◆ ABOUT THIS EXERCISE
The lines you return must be all those in the data that hold the string "album".
*** EXTRACTED DATA ***
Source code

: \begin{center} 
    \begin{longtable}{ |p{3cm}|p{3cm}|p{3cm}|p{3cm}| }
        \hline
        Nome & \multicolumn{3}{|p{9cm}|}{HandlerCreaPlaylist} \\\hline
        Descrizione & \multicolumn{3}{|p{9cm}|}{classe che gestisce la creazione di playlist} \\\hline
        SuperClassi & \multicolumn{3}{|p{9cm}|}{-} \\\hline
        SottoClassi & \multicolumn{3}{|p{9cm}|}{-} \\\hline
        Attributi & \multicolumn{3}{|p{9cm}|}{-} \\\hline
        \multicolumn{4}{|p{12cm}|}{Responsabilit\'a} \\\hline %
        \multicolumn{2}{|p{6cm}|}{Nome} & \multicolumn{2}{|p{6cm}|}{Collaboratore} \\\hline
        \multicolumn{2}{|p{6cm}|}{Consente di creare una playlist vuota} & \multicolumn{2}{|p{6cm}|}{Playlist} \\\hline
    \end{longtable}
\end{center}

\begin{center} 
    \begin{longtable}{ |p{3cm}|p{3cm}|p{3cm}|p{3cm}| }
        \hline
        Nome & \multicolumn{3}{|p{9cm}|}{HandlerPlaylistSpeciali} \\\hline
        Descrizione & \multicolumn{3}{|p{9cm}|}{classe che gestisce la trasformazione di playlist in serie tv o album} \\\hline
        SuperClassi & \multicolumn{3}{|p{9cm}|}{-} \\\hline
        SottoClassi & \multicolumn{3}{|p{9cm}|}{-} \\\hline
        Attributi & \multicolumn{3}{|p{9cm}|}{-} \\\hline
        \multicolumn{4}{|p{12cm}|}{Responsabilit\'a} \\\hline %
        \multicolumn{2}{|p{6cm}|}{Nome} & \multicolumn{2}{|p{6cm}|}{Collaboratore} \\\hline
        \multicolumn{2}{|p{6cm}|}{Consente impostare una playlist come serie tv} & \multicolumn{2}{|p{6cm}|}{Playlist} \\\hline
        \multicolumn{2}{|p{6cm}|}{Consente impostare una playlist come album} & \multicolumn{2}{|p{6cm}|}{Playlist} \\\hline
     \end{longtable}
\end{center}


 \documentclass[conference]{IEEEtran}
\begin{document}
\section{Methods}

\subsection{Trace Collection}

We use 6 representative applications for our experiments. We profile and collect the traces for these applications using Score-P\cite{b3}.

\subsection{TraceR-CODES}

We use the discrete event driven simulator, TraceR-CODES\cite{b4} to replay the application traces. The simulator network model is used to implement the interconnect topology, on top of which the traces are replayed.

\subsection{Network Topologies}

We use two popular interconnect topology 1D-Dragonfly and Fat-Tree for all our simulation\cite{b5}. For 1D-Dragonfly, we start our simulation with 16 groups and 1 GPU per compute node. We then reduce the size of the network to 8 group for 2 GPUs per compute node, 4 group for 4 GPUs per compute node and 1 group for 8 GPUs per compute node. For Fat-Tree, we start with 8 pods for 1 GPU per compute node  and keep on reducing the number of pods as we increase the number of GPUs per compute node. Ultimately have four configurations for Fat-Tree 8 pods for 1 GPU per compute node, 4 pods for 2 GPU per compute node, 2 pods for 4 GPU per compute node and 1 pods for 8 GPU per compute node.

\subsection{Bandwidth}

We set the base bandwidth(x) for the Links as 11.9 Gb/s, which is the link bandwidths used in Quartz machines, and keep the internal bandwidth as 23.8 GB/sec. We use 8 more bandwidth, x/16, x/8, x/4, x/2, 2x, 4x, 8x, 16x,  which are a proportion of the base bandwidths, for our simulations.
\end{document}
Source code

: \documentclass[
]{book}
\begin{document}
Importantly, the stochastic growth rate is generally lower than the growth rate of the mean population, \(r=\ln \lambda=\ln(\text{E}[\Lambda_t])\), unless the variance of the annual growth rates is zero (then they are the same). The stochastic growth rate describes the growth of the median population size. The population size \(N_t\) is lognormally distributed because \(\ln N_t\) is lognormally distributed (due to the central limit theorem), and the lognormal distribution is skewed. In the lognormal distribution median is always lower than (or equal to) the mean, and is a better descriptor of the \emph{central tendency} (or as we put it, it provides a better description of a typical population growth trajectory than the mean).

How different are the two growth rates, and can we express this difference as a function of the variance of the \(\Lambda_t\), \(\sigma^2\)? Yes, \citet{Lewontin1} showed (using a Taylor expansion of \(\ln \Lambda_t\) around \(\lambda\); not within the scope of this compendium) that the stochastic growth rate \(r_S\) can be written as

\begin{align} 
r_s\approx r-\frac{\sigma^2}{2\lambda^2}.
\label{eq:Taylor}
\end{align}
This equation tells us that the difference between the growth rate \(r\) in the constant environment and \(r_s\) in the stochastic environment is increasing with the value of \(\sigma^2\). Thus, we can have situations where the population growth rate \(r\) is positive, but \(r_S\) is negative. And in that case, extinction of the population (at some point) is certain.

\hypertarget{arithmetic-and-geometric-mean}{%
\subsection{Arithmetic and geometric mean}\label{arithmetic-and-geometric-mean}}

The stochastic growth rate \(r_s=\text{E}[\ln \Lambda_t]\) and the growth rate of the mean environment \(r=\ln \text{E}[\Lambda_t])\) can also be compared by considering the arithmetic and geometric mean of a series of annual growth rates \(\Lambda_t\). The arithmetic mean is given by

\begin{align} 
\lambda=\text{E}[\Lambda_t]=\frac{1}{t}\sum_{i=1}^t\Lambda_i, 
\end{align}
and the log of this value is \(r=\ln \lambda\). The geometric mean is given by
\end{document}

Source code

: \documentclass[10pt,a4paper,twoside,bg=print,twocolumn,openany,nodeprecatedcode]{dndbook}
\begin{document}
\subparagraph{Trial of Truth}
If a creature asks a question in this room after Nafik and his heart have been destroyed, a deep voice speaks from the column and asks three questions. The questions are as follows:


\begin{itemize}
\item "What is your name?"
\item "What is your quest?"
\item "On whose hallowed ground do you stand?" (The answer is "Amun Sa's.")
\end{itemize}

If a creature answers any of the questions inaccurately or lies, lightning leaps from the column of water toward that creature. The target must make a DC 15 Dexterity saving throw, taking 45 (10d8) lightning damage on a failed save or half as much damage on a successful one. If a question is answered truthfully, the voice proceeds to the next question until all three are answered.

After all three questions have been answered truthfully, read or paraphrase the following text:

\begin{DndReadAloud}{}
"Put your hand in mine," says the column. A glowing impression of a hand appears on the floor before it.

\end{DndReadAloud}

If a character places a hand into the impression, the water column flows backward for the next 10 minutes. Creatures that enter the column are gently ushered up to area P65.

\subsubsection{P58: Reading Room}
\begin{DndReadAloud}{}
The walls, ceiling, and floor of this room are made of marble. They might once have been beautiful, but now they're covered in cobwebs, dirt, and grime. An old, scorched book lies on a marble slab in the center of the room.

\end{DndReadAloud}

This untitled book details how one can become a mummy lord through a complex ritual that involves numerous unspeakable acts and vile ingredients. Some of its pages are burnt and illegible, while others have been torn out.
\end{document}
*** End of EXTRACTED DATA ***
◆ FINAL ANSWER
        Descrizione & \multicolumn{3}{|p{9cm}|}{classe che gestisce la trasformazione di playlist in serie tv o album} \\\hline
        \multicolumn{2}{|p{6cm}|}{Consente impostare una playlist come album} & \multicolumn{2}{|p{6cm}|}{Playlist} \\\hline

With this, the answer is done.